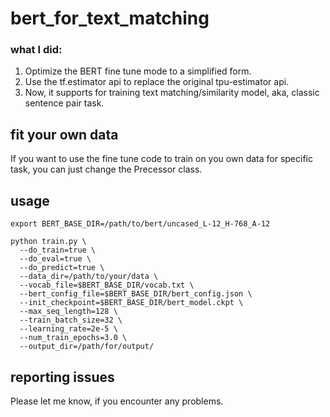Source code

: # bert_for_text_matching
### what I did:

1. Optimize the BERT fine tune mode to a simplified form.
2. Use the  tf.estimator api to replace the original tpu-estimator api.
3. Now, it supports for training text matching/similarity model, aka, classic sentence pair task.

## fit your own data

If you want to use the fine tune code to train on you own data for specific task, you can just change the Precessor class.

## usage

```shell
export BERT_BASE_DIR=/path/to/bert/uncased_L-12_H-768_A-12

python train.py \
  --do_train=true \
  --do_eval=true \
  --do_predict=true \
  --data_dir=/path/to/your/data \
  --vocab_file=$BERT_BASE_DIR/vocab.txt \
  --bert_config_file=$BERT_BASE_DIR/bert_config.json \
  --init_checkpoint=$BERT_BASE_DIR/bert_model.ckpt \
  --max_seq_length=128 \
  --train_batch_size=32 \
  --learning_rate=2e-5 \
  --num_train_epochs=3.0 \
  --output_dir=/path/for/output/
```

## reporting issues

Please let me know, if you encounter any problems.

----------------------------------------

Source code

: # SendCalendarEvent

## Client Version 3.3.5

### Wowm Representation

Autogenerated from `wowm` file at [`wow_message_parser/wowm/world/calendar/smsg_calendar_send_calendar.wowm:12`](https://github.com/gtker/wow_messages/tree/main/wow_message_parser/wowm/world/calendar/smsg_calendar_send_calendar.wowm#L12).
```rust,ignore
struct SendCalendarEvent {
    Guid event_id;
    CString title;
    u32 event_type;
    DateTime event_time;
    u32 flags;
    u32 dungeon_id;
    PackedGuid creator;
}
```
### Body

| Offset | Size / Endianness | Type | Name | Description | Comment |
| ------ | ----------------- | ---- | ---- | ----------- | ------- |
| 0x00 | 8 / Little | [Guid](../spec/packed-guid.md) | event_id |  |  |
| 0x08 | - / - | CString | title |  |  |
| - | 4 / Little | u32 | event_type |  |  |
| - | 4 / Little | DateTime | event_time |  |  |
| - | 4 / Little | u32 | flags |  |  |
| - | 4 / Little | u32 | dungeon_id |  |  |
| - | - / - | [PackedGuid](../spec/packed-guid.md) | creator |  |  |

----------------------------------------

- **EXERCISE REQUIREMENTS**
Return every line from the entries above that includes the word "fine".

- **OUTPUT FOR THIS EXERCISE**
1. Optimize the BERT fine tune mode to a simplified form.
If you want to use the fine tune code to train on you own data for specific task, you can just change the Precessor class.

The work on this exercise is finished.